Llegaron en el bote a la playa, desembarcaron, encallaron la lancha en la arena y entraron en el lazareto. Dejaron la pala y el pico en un rincón y leyeron los papeles del muerto. Podían servir para el Capitán. Al revisar los documentos Thompson encontró un sobre pesado. Tenía dentro veinte libras esterlinas.

—Se ha muerto Mac-Clair y la situación mejora—dijo Thompson.

—Mac-Clair ahora soy yo—replicó el Capitán—. No se le ocurra a usted decir que ha muerto.

—Ya que usted se empeña, lo haré así. Me acostumbraré a llamar al muerto el Coronel.
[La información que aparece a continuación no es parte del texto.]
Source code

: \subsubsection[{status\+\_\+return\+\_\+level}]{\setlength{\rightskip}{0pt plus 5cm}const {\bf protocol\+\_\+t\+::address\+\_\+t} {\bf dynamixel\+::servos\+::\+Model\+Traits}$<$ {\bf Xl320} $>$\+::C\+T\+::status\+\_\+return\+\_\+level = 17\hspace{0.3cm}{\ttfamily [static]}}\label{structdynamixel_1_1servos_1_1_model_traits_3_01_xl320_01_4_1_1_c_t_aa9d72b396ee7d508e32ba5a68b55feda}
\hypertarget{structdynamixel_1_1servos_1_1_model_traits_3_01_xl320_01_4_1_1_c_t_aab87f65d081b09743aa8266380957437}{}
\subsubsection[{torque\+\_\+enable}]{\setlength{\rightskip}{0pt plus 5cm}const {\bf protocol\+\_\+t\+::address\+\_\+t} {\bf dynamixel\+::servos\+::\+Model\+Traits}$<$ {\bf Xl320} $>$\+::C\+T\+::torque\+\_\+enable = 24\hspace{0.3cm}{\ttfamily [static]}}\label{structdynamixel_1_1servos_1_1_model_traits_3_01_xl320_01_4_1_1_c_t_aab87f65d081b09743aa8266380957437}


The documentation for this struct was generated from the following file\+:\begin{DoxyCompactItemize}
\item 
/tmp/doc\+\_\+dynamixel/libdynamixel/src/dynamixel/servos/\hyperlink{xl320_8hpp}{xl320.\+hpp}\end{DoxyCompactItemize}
El pobre Coronel tenía mala suerte.

Al día siguiente Thompson y el Capitán salieron a pescar como de costumbre.

Así estuvieron viviendo un mes, aislados, sin hablar con nadie.

Difícil hubiera sido encontrar otros hombres tan obedientes a las órdenes dadas por las autoridades. No se acercaban al pueblo con el menor pretexto.

Al terminar el mes, en vez de ir ellos hacia la gente de los alrededores, fué la gente de los alrededores la que comenzó a aproximarse a ellos. Una vieja, que tenía una cantina en un lanchón, sostenido por cuatro montones de piedras en la playa, se ofreció a hacer la comida y la cena a los dos hombres sospechosos.

Estos dejaron el rancho a algunos hambrientos, y los pescadores, viendo que los supuestos pestíferos estaban cada vez más sanos y fuertes, se hicieron amigos suyos y salían a pescar juntos.

Desde el momento que se supo en el pueblo que los desterrados del lazareto no estaban enfermos ni daban señales de impaciencia ni de cólera, la opinión comenzó a manifestarse contra ellos. La mayoría consideraba irritante que los tales hombres vivieran en el lazareto como en un lugar de placer.

También les parecía una prueba de indiferencia absurda el que no hubiesen hecho el menor intento de entrar en Ondara, como si la ciudad no les interesara lo más mínimo.

—¡Qué gentes serán éstas!—se decían los ondarenses.

El gobernador, al saber que había transcurrido el tiempo reglamentario de cuarentena, dió la orden de que no se llevara el rancho a los detenidos y de que desalojaran inmediatamente el lazareto.

El Capitán y Thompson mandaron a un chiquillo en busca de una tartana. Cuando llegó ésta metieron los equipajes en ella y fueron los dos hombres al pueblo.

Compraron ropa blanca y algunas prendas que necesitaban, se afeitaron y cortaron el pelo y se presentaron en la fonda de la Marina, en donde les contemplaron con sorpresa.

Todo el mundo los creía unos lobos de mar, aventureros, medio piratas, negros, barbudos, y se encontraron bastante sorprendidos al hallarse con dos caballeros, uno de ellos elegante hasta el dandysmo.